• _Requirement_: The reply must contain exactly the lines below from the one with "similarity of ensemble" down to the one with "Spelet är ett", both included, and nothing more; please omit the pictures.

• _Provided information_:
┏━━
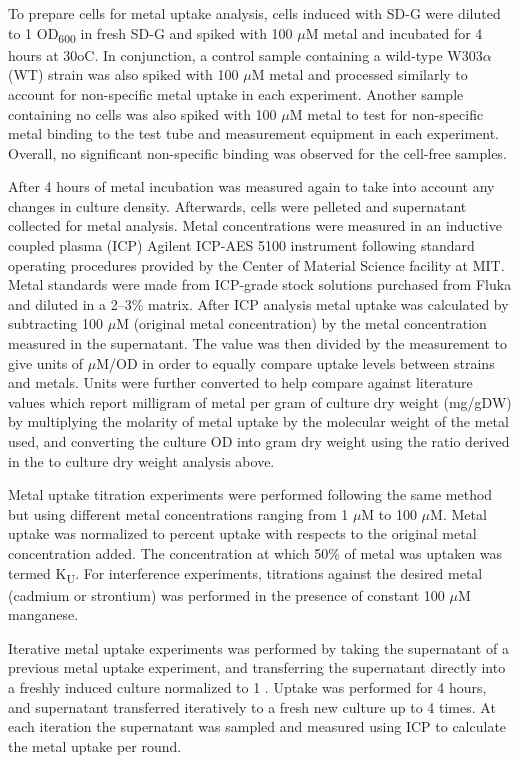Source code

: \documentclass[../main/main]{subfiles}
\begin{document}
To prepare cells for metal uptake analysis, cells induced with SD-G were diluted to 1 OD\textsubscript{600} in fresh SD-G and spiked with 100 $\mu$M metal and incubated for 4 hours at 30oC. In conjunction, a control sample containing a wild-type W303$\alpha$ (WT) strain was also spiked with 100 $\mu$M metal and processed similarly to account for non-specific metal uptake in each experiment. Another sample containing no cells was also spiked with 100 $\mu$M metal to test for non-specific metal binding to the test tube and measurement equipment in each experiment. Overall, no significant non-specific binding was observed for the cell-free samples.

After 4 hours of metal incubation \OD{} was measured again to take into account any changes in culture density. Afterwards, cells were pelleted and supernatant collected for metal analysis. Metal concentrations were measured in an inductive coupled plasma (ICP) Agilent ICP-AES 5100 instrument following standard operating procedures provided by the Center of Material Science facility at MIT. Metal standards were made from ICP-grade stock solutions purchased from Fluka and diluted in a 2--3\%  matrix. After ICP analysis metal uptake was calculated by subtracting 100 $\mu$M (original metal concentration) by the metal concentration measured in the supernatant. The value was then divided by the \OD{} measurement to give units of $\mu$M/OD in order to equally compare uptake levels between strains and metals. Units were further converted to help compare against literature values which report milligram of metal per gram of culture dry weight  (mg/gDW) by multiplying the molarity of metal uptake by the molecular weight of the metal used, and converting the culture OD into gram dry weight using the ratio derived in the \OD{} to culture dry weight analysis above.

Metal uptake titration experiments were performed following the same method but using different metal concentrations ranging from 1 $\mu$M to 100 $\mu$M. Metal uptake was normalized to percent uptake with respects to the original metal concentration added. The concentration at which 50\% of metal was uptaken was termed K\textsubscript{U}. For interference experiments, titrations against the desired metal (cadmium or strontium) was performed in the presence of constant 100 $\mu$M manganese.

Iterative metal uptake experiments was performed by taking the supernatant of a previous metal uptake experiment, and transferring the supernatant directly into a freshly induced culture normalized to 1 \OD{}. Uptake was performed for 4 hours, and supernatant transferred iteratively to a fresh new culture up to 4 times. At each iteration the supernatant was sampled and measured using ICP to calculate the metal uptake per round.
\end{document}
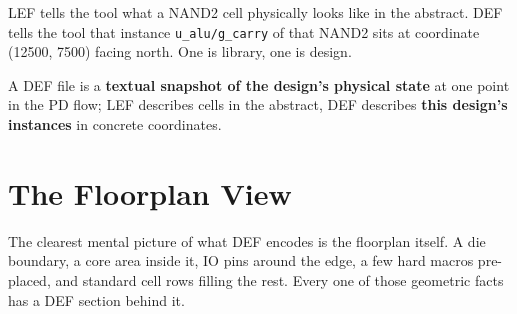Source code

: LEF tells the tool what a NAND2 cell physically looks like in the abstract. DEF tells the tool that instance \texttt{u\_alu/g\_carry} of that NAND2 sits at coordinate (12500, 7500) facing north. One is library, one is design.

\begin{keyidea}
A DEF file is a \textbf{textual snapshot of the design's physical state} at one point in the PD flow; LEF describes cells in the abstract, DEF describes \textbf{this design's instances} in concrete coordinates.
\end{keyidea}

\section{The Floorplan View}

The clearest mental picture of what DEF encodes is the floorplan itself. A die boundary, a core area inside it, IO pins around the edge, a few hard macros pre-placed, and standard cell rows filling the rest. Every one of those geometric facts has a DEF section behind it.

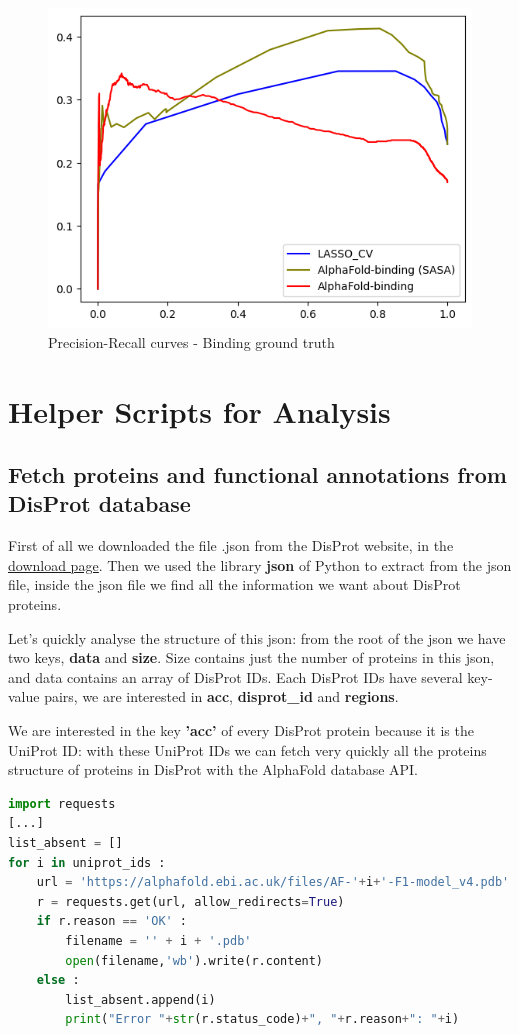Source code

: \begin{figure}[h!]
    \centering
    \includegraphics[scale = 0.75]{res/ML/precisionrecall-binding.png}
    \caption{Precision-Recall curves - Binding ground truth}
\end{figure}

\pagebreak

\section{Helper Scripts for Analysis}\label{analysis-procedures}
\subsection{Fetch proteins and functional annotations from DisProt database}
First of all we downloaded the file .json from the DisProt website, in the \href{https://disprot.org/download}{\underline{download page}}. Then we used the library \textbf{json} of Python to extract from the json file, inside the json file we find all the information we want about DisProt proteins. 

Let's quickly analyse the structure of this json: from the root of the json we have two keys, \textbf{data} and \textbf{size}. Size contains just the number of proteins in this json, and data contains an array of DisProt IDs. Each DisProt IDs have several key-value pairs, we are interested in \textbf{acc}, \textbf{disprot\_id} and \textbf{regions}.

We are interested in the key \textbf{'acc'} of every DisProt protein because it is the UniProt ID: with these UniProt IDs we can fetch very quickly all the proteins structure of proteins in DisProt with the AlphaFold database API.
\begin{lstlisting}[language=Python, caption=Script to use AlphaFold database API]
import requests
[...]
list_absent = []
for i in uniprot_ids :
    url = 'https://alphafold.ebi.ac.uk/files/AF-'+i+'-F1-model_v4.pdb'
    r = requests.get(url, allow_redirects=True)
    if r.reason == 'OK' :
        filename = '' + i + '.pdb'
        open(filename,'wb').write(r.content)
    else :
        list_absent.append(i)
        print("Error "+str(r.status_code)+", "+r.reason+": "+i)
\end{lstlisting}

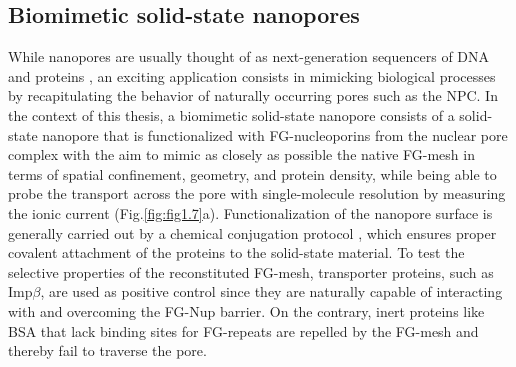 \subsection{Biomimetic solid-state nanopores}
While nanopores are usually thought of as next-generation sequencers of DNA \cite{Manrao2010} and proteins \cite{Brinkerhoff2021}, an exciting application consists in mimicking biological processes by recapitulating the behavior of naturally occurring pores such as the NPC. In the context of this thesis, a biomimetic solid-state nanopore consists of a solid-state nanopore that is functionalized with FG-nucleoporins from the nuclear pore complex with the aim to mimic as closely as possible the native FG-mesh in terms of spatial confinement, geometry, and protein density, while being able to probe the transport across the pore with single-molecule resolution by measuring the ionic current (Fig.\ref{fig:fig1.7}a). Functionalization of the nanopore surface is generally carried out by a chemical conjugation protocol \cite{Kowalczyk2011a,Ananth2018}, which ensures proper covalent attachment of the proteins to the solid-state material. To test the selective properties of the reconstituted FG-mesh, transporter proteins, such as Imp$\beta$, are used as positive control since they are naturally capable of interacting with and overcoming the FG-Nup barrier. On the contrary, inert proteins like BSA that lack binding sites for FG-repeats are repelled by the FG-mesh and thereby fail to traverse the pore. 

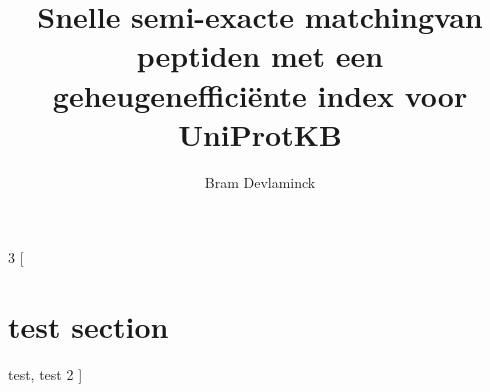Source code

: \documentclass[11pt]{article}
\author{Bram Devlaminck}
\title{Snelle semi-exacte matching\newline van peptiden met een geheugenefficiënte index voor UniProtKB}
\date{}
\begin{document}
    \maketitle

    \begin{multicols}{3}
    [
        \section{test section}\label{sec:test-section}
        test, test 2
    ]
    \end{multicols}
\end{document}
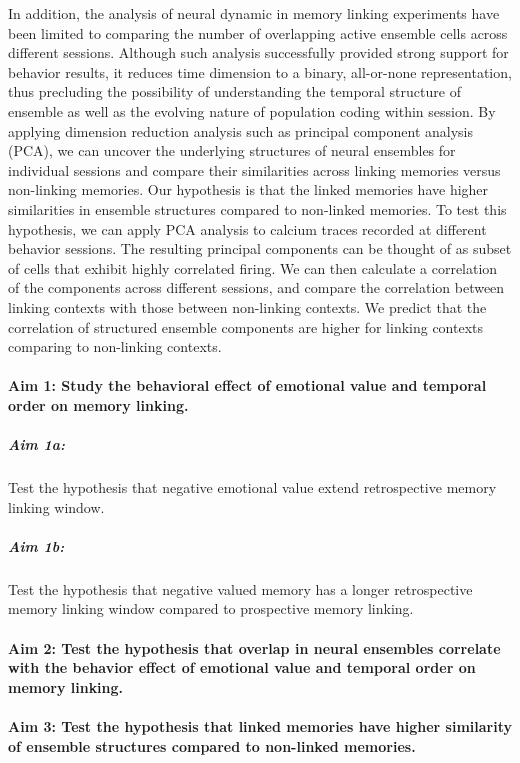 \documentclass[master.tex]{subfiles}
\begin{document}
In addition, the analysis of neural dynamic in memory linking experiments have
been limited to comparing the number of overlapping active ensemble cells across
different sessions. Although such analysis successfully provided strong support
for behavior results, it reduces time dimension to a binary, all-or-none
representation, thus precluding the possibility of understanding the temporal
structure of ensemble as well as the evolving nature of population coding within
session. By applying dimension reduction analysis such as principal component
analysis (PCA), we can uncover the underlying structures of neural ensembles for
individual sessions and compare their similarities across linking memories
versus non-linking memories. Our hypothesis is that the linked memories have
higher similarities in ensemble structures compared to non-linked memories. To
test this hypothesis, we can apply PCA analysis to calcium traces recorded at
different behavior sessions. The resulting principal components can be thought
of as subset of cells that exhibit highly correlated firing. We can then
calculate a correlation of the components across different sessions, and compare
the correlation between linking contexts with those between non-linking
contexts. We predict that the correlation of structured ensemble components are
higher for linking contexts comparing to non-linking contexts.

\paragraph{Aim 1: Study the behavioral effect of emotional value and temporal
  order on memory linking.}

\subparagraph{Aim 1a:} Test the hypothesis that negative emotional value extend
  retrospective memory linking window.

\subparagraph{Aim 1b:} Test the hypothesis that negative valued memory has a
  longer retrospective memory linking window compared to prospective memory
  linking.

\paragraph{Aim 2: Test the hypothesis that overlap in neural ensembles correlate
with the behavior effect of emotional value and temporal order on memory linking.}

\paragraph{Aim 3: Test the hypothesis that linked memories have higher
  similarity of ensemble structures compared to non-linked memories.}

\newpage
\end{document}
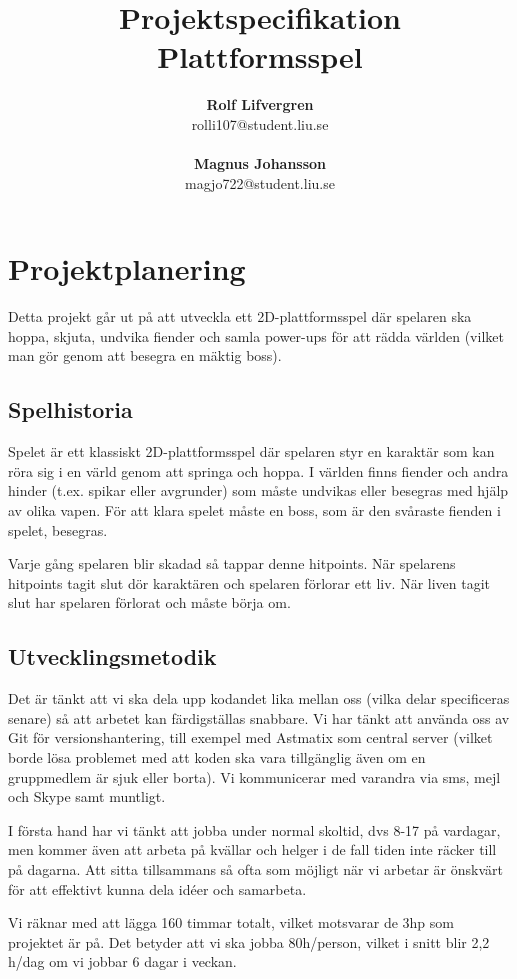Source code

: \documentclass{article}
\author{\textbf{Rolf Lifvergren}\\
		rolli107@student.liu.se\\ \\
		\textbf{Magnus Johansson}\\
		magjo722@student.liu.se}
\title{Projektspecifikation \\
	Plattformsspel}
\begin{document}
\maketitle
\clearpage

\section{Projektplanering}
Detta projekt går ut på att utveckla ett 2D-plattformsspel där spelaren ska hoppa, skjuta, undvika fiender och samla power-ups för att rädda världen (vilket man gör genom att besegra en mäktig boss).

\subsection{Spelhistoria}
Spelet är ett klassiskt 2D-plattformsspel där spelaren styr en karaktär som kan röra sig i en värld genom att springa och hoppa. I världen finns fiender och andra hinder (t.ex. spikar eller avgrunder) som måste undvikas eller besegras med hjälp av olika vapen. För att klara spelet måste en boss, som är den svåraste fienden i spelet, besegras.

Varje gång spelaren blir skadad så tappar denne hitpoints. När spelarens hitpoints tagit slut dör karaktären och spelaren förlorar ett liv. När liven tagit slut har spelaren förlorat och måste börja om. 

\subsection{Utvecklingsmetodik}\label{utvecklingsmetodik}
Det är tänkt att vi ska dela upp kodandet lika mellan oss (vilka delar specificeras senare) så att arbetet kan färdigställas snabbare. Vi har tänkt att använda oss av Git för versionshantering, till exempel med Astmatix som central server (vilket borde lösa problemet med att koden ska vara tillgänglig även om en gruppmedlem är sjuk eller borta). Vi kommunicerar med varandra via sms, mejl och Skype samt muntligt.

I första hand har vi tänkt att jobba under normal skoltid, dvs 8-17 på vardagar, men kommer även att arbeta på kvällar och helger i de fall tiden inte räcker till på dagarna. Att sitta tillsammans så ofta som möjligt när vi arbetar är önskvärt för att effektivt kunna dela idéer och samarbeta.

Vi räknar med att lägga 160 timmar totalt, vilket motsvarar de 3hp som projektet är på. Det betyder att vi ska jobba 80h/person, vilket i snitt blir 2{,}2 h/dag om vi jobbar 6 dagar i veckan.
\end{document}
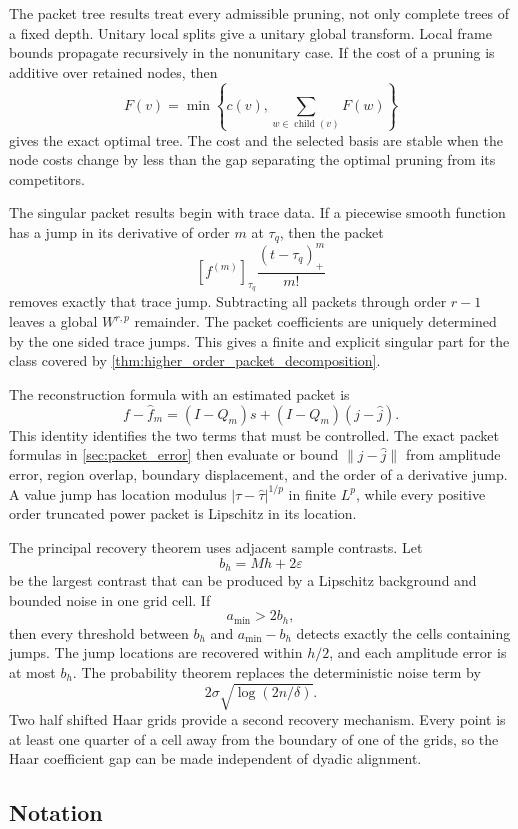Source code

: \documentclass{aomart}
\theoremstyle{definition}
\theoremstyle{remark}
\newcommand{\jump}[1]{\left[#1\right]}
\begin{document}
The packet tree results treat every admissible pruning, not only complete trees of a fixed depth. Unitary local splits give a unitary global transform. Local frame bounds propagate recursively in the nonunitary case. If the cost of a pruning is additive over retained nodes, then
\[
F(v)
=
\min\left\{
c(v),
\sum_{w\in\operatorname{child}(v)}F(w)
\right\}
\]
gives the exact optimal tree. The cost and the selected basis are stable when the node costs change by less than the gap separating the optimal pruning from its competitors.

The singular packet results begin with trace data. If a piecewise smooth function has a jump in its derivative of order \(m\) at \(\tau_q\), then the packet
\[
\jump{f^{(m)}}_{\tau_q}
\frac{(t-\tau_q)_+^m}{m!}
\]
removes exactly that trace jump. Subtracting all packets through order \(r-1\) leaves a global \(W^{r,p}\) remainder. The packet coefficients are uniquely determined by the one sided trace jumps. This gives a finite and explicit singular part for the class covered by \cref{thm:higher_order_packet_decomposition}.

The reconstruction formula with an estimated packet is
\[
f-\widehat f_m
=
(I-Q_m)s+(I-Q_m)(j-\widehat j).
\]
This identity identifies the two terms that must be controlled. The exact packet formulas in \cref{sec:packet_error} then evaluate or bound \(\|j-\widehat j\|\) from amplitude error, region overlap, boundary displacement, and the order of a derivative jump. A value jump has location modulus \(|\tau-\widehat\tau|^{1/p}\) in finite \(L^p\), while every positive order truncated power packet is Lipschitz in its location.

The principal recovery theorem uses adjacent sample contrasts. Let
\[
b_h=Mh+2\varepsilon
\]
be the largest contrast that can be produced by a Lipschitz background and bounded noise in one grid cell. If
\[
a_{\min}>2b_h,
\]
then every threshold between \(b_h\) and \(a_{\min}-b_h\) detects exactly the cells containing jumps. The jump locations are recovered within \(h/2\), and each amplitude error is at most \(b_h\). The probability theorem replaces the deterministic noise term by
\[
2\sigma\sqrt{\log(2n/\delta)}.
\]
Two half shifted Haar grids provide a second recovery mechanism. Every point is at least one quarter of a cell away from the boundary of one of the grids, so the Haar coefficient gap can be made independent of dyadic alignment.

\subsection{Notation}
\end{document}
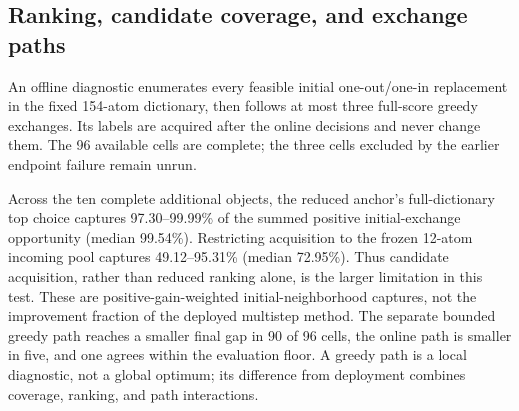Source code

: \subsection{Ranking, candidate coverage, and exchange paths}
An offline diagnostic enumerates every feasible initial one-out/one-in replacement in the fixed 154-atom dictionary, then follows at most three full-score greedy exchanges. Its labels are acquired after the online decisions and never change them. The 96 available cells are complete; the three cells excluded by the earlier endpoint failure remain unrun.

Across the ten complete additional objects, the reduced anchor's full-dictionary top choice captures 97.30--99.99\% of the summed positive initial-exchange opportunity (median 99.54\%). Restricting acquisition to the frozen 12-atom incoming pool captures 49.12--95.31\% (median 72.95\%). Thus candidate acquisition, rather than reduced ranking alone, is the larger limitation in this test. These are positive-gain-weighted initial-neighborhood captures, not the improvement fraction of the deployed multistep method. The separate bounded greedy path reaches a smaller final gap in 90 of 96 cells, the online path is smaller in five, and one agrees within the evaluation floor. A greedy path is a local diagnostic, not a global optimum; its difference from deployment combines coverage, ranking, and path interactions.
┗━━
• _Result below_:
  similarity of ensemble structures compared to non-linked memories.}

\newpage
\end{document}
Source code

: \documentclass{article}
\author{\textbf{Rolf Lifvergren}\\
		rolli107@student.liu.se\\ \\
		\textbf{Magnus Johansson}\\
		magjo722@student.liu.se}
\title{Projektspecifikation \\
	Plattformsspel}
\begin{document}
\maketitle
\clearpage

\section{Projektplanering}
Detta projekt går ut på att utveckla ett 2D-plattformsspel där spelaren ska hoppa, skjuta, undvika fiender och samla power-ups för att rädda världen (vilket man gör genom att besegra en mäktig boss).

\subsection{Spelhistoria}
Spelet är ett klassiskt 2D-plattformsspel där spelaren styr en karaktär som kan röra sig i en värld genom att springa och hoppa. I världen finns fiender och andra hinder (t.ex. spikar eller avgrunder) som måste undvikas eller besegras med hjälp av olika vapen. För att klara spelet måste en boss, som är den svåraste fienden i spelet, besegras.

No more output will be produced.